A. J. English

Virginia Union Panthers
- Title: Head coach
- Conference: Central Intercollegiate Athletic Association

Personal information
- Born: July 11, 1967 (age 59) Wilmington, Delaware, U.S.
- Listed height: 6 ft 3 in (1.91 m)
- Listed weight: 175 lb (79 kg)

Career information
- High school: Howard Career Center (Wilmington, Delaware)
- College: Virginia Union (1986–1990)
- NBA draft: 1990: 2nd round, 37th overall pick
- Drafted by: Washington Bullets
- Playing career: 1990–2000
- Position: Shooting guard
- Number: 14
- Coaching career: 2026–present

Career history

Playing
- 1990–1992: Washington Bullets
- 1992–1993: Stefanel Trieste
- 1993: Rapid City Thrillers
- 1993–1994: Rochester Renegade
- 1994: Burghy Roma
- 1994: Olitalia Forlì
- 1994–1995: Levallois
- 1995–1996: Baloncesto Salamanca
- 1996: Rolly Pistoia
- 1996–1997: Beşiktaş
- 1997–1998: Levallois
- 1998–1999: Paris Basket Racing
- 1999: Richmond Rhythm
- 1999–2000: Aris

Coaching
- 2026–present: Virginia Union

Career highlights
- NABC Division II Player of the Year (1990);

Career NBA statistics
- Points: 1,502 (9.9 ppg)
- Rebounds: 315 (2.1 rpg)
- Assists: 320 (2.1 apg)
- Stats at NBA.com
- Stats at Basketball Reference

= A. J. English =

American basketball player (born 1967)

Albert Jay "A. J." English (born July 11, 1967) is an American former professional basketball player who played two seasons in the National Basketball Association (NBA).
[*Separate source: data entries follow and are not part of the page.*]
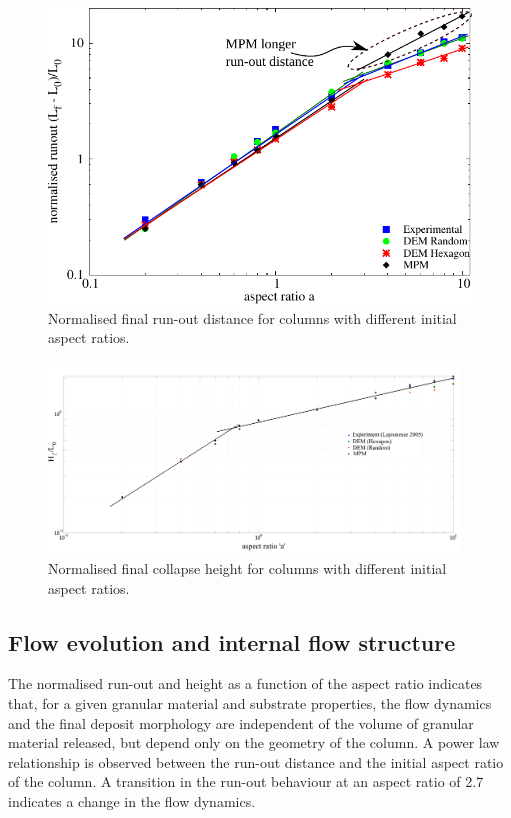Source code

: \begin{figure}[tbhp]
\centering
\includegraphics[width=\textwidth]{runout}
\caption{Normalised final run-out distance for columns with different initial 
aspect ratios.}
\label{fig:run-out}
\end{figure}

\begin{figure}[tbhp]
\centering
\includegraphics[width=0.975\textwidth]{height}
\caption{Normalised final collapse height for columns with different initial 
aspect ratios.}
\label{fig:height}
\end{figure}

\subsection{Flow evolution and internal flow structure}

The normalised run-out and height as a function of the aspect ratio indicates 
that, for a given granular material and substrate properties, the flow dynamics 
and the final deposit morphology are independent of the volume of granular 
material released, but depend only on the geometry of the column. A 
power law relationship is observed between the run-out distance and the initial 
aspect ratio of the column. A transition in the run-out behaviour at an aspect 
ratio of 2.7 indicates a change in the flow dynamics. 

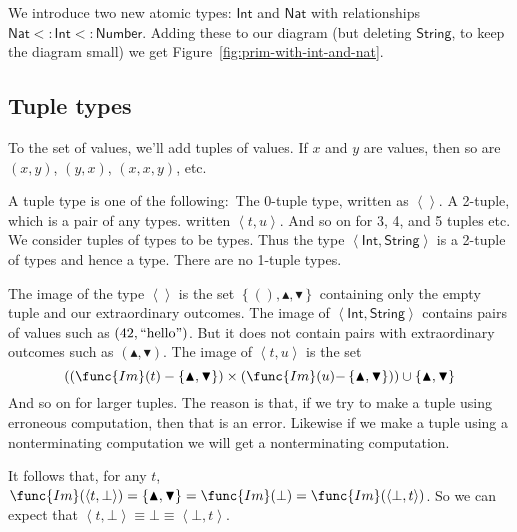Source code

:\documentclass[12pt]{article}
\begin{document}
We introduce two new atomic types: $\mathsf{Int}$ and $\mathsf{Nat}$ with
relationships $\mathsf{Nat}<:\mathsf{Int}<:\mathsf{Number}$. Adding these to
our diagram (but deleting $\mathsf{String}$, to keep the diagram small) we
get Figure~\ref{fig:prim-with-int-and-nat}.

\subsection{Tuple types}

To the set of values, we'll add tuples of values. If $x$ and $y$ are values,
then so are $\left( x,y\right) $, $\left( y,x\right) $, $\left( x,x,y\right) 
$, etc.

A tuple type is one of the following:\ The 0-tuple type, written as $%
\left\langle {}\right\rangle $. A 2-tuple, which is a pair of any types.
written $\left\langle t,u\right\rangle $. And so on for 3, 4, and 5 tuples
etc. We consider tuples of types to be types. Thus the type $\left\langle 
\mathsf{Int},\mathsf{String}\right\rangle $ is a 2-tuple of types and hence
a type. There are no 1-tuple types.

The image of the type $\left\langle {}\right\rangle $ is the set $\left\{
(),\blacktriangle ,\blacktriangledown \right\} $ containing only the empty
tuple and our extraordinary outcomes. The image of $\left\langle \mathsf{Int}%
,\mathsf{String}\right\rangle $ contains pairs of values such as $\left( 42,%
\text{\textquotedblleft hello\textquotedblright }\right) $. But it does not
contain pairs with extraordinary outcomes such as $\left( \blacktriangle
,\blacktriangledown \right) $. The image of $\left\langle t,u\right\rangle $
is the set 
\begin{equation*}
\left( \left( \func{Im}(t)-\left\{ \blacktriangle ,\blacktriangledown
\right\} \right) \times \left( \func{Im}(u\mathsf{)-}\left\{ \blacktriangle
,\blacktriangledown \right\} \right) \right) \cup \left\{ \blacktriangle
,\blacktriangledown \right\} 
\end{equation*}%
And so on for larger tuples. The reason is that, if we try to make a tuple
using erroneous computation, then that is an error. Likewise if we make a
tuple using a nonterminating computation we will get a nonterminating
computation.

It follows that, for any $t$, $\func{Im}(\left\langle t,\bot \right\rangle
)=\left\{ \blacktriangle ,\blacktriangledown \right\} =\func{Im}(\bot )=%
\func{Im}(\left\langle \bot ,t\right\rangle )$. So we can expect that $%
\left\langle t,\bot \right\rangle \equiv \bot \equiv \left\langle \bot
,t\right\rangle $.
\end{document}
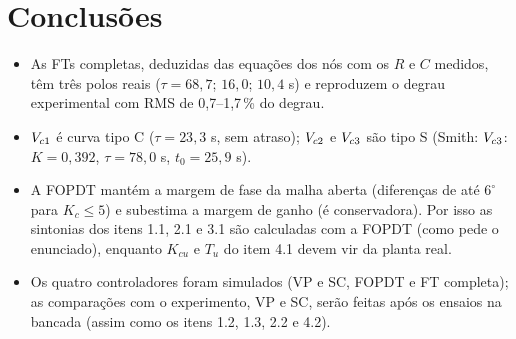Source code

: \section{Conclusões}
\begin{itemize}
\item As FTs completas, deduzidas das equações dos nós com os $R$ e $C$ medidos, têm três polos reais ($\tau=68{,}7$; $16{,}0$; $10{,}4$ s) e reproduzem o degrau experimental com RMS de 0,7--1,7\,\% do degrau.
\item $V_{c1}$ é curva tipo C ($\tau=23{,}3$ s, sem atraso); $V_{c2}$ e $V_{c3}$ são tipo S (Smith: $V_{c3}$: $K=0{,}392$, $\tau=78{,}0$ s, $t_0=25{,}9$ s).
\item A FOPDT mantém a margem de fase da malha aberta (diferenças de até $6^\circ$ para $K_c\le5$) e subestima a margem de ganho (é conservadora). Por isso as sintonias dos itens 1.1, 2.1 e 3.1 são calculadas com a FOPDT (como pede o enunciado), enquanto $K_{cu}$ e $T_u$ do item 4.1 devem vir da planta real.
\item Os quatro controladores foram simulados (VP e SC, FOPDT e FT completa); as comparações com o experimento, VP e SC, serão feitas após os ensaios na bancada (assim como os itens 1.2, 1.3, 2.2 e 4.2).
\end{itemize}
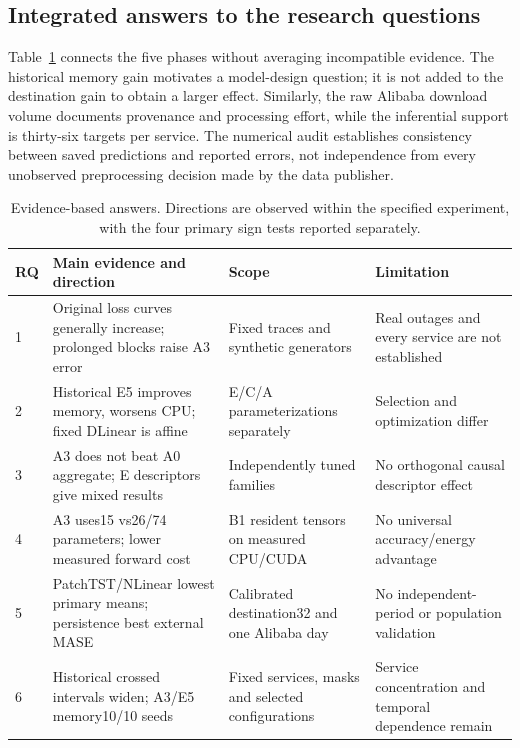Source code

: \subsection{Integrated answers to the research questions}
Table~\ref{tab:rq} connects the five phases without averaging incompatible evidence. The historical memory gain motivates a model-design question; it is not added to the destination gain to obtain a larger effect. Similarly, the raw Alibaba download volume documents provenance and processing effort, while the inferential support is thirty-six targets per service. The numerical audit establishes consistency between saved predictions and reported errors, not independence from every unobserved preprocessing decision made by the data publisher.
\begin{table}[!t]
\caption{Evidence-based answers. Directions are observed within the specified experiment, with the four primary sign tests reported separately.}\label{tab:rq}
\centering\footnotesize
\begin{tabularx}{\linewidth}{p{.08\linewidth}XXX}
\toprule RQ & Main evidence and direction & Scope & Limitation \\\midrule
1 & Original loss curves generally increase; prolonged blocks raise A3 error & Fixed traces and synthetic generators & Real outages and every service are not established \\
2 & Historical E5 improves memory, worsens CPU; fixed DLinear is affine & E/C/A parameterizations separately & Selection and optimization differ \\
3 & A3 does not beat A0 aggregate; E descriptors give mixed results & Independently tuned families & No orthogonal causal descriptor effect \\
4 & A3 uses15 vs26/74 parameters; lower measured forward cost & B1 resident tensors on measured CPU/CUDA & No universal accuracy/energy advantage \\
5 & PatchTST/NLinear lowest primary means; persistence best external MASE & Calibrated destination32 and one Alibaba day & No independent-period or population validation \\
6 & Historical crossed intervals widen; A3/E5 memory10/10 seeds & Fixed services, masks and selected configurations & Service concentration and temporal dependence remain \\
\bottomrule
\end{tabularx}
\end{table}
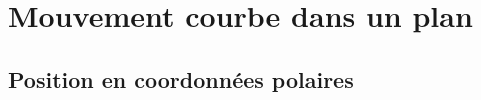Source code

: \documentclass[../../main/main.tex]{subfiles}
\begin{document}
\newpage

%
%
%
%

\section{Mouvement courbe dans un plan}
\subsection{Position en coordonnées polaires}
\end{document}
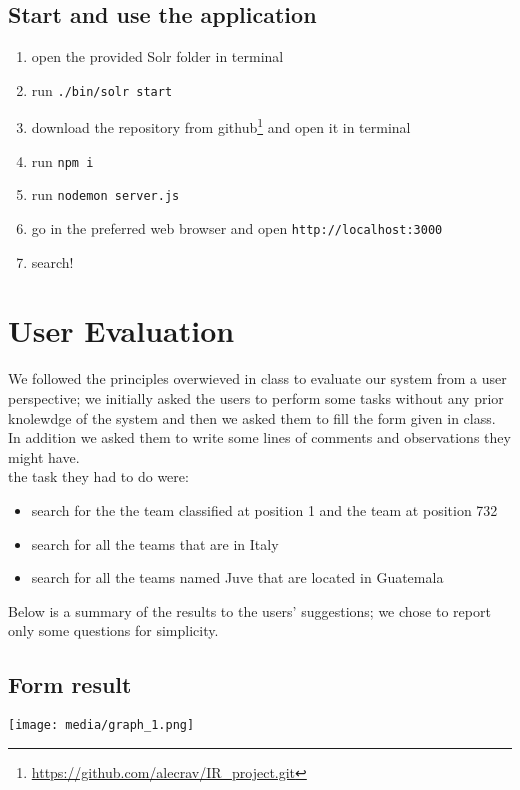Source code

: \documentclass{article}
\begin{document}
\subsection{Start and use the application}
\begin{enumerate}
    \item open the provided Solr folder in terminal
    \item run \texttt{./bin/solr start}
    \item download the repository from github\footnote{\url{https://github.com/alecrav/IR_project.git}} and open it in terminal
    \item run \texttt{npm i}
    \item run \texttt{nodemon server.js}
    \item go in the preferred web browser and open \texttt{http://localhost:3000}
    \item search!
\end{enumerate}
\section{User Evaluation}
We followed the principles overwieved in class to evaluate our system from a user perspective; we initially asked the users to perform some tasks without any prior knolewdge of the system and then we asked them to fill the form given in class. In addition we asked them to write some lines of comments and observations they might have.\\
the task they had to do were:
\begin{itemize}
    \item search for the the team classified at position 1 and the team at position 732
    \item search for all the teams that are in Italy
    \item search for all the teams named Juve that are located in Guatemala
\end{itemize}
Below is a summary of the results to the users' suggestions; we chose to report only some questions for simplicity.\\
\subsection{Form result}
\begin{center}
  \texttt{[image: media/graph\_1.png]}\\
  \label{image:image-1}
\end{center}
\end{document}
He is also the father of current player A. J. English III.

==College==
English played Basketball for Howard High School of Technology from 1983 to 1986. The team was State Champions in 1985 and he received the Delaware High School Player of the Year in 1986. He played for Virginia Union University from 1986 to 1990. English was named the NCAA Division II National Player of the Year in 1990

==NBA career==
He was selected by the Washington Bullets in the second round (37th overall) of the 1990 NBA draft. English played two seasons for the Bullets, averaging 9.9 points per game.

English signed a contract with Portland Trail Blazers on October 1, 1993. He was placed on waivers on November 2, 1993, and did not play in the NBA again.

==Coaching career==
On April 17, 2026, English was named head coach at his alma mater, Virginia Union.

==Career highlights and awards==
The Delaware Sports Museum and Hall of Fame inducted English in 2004.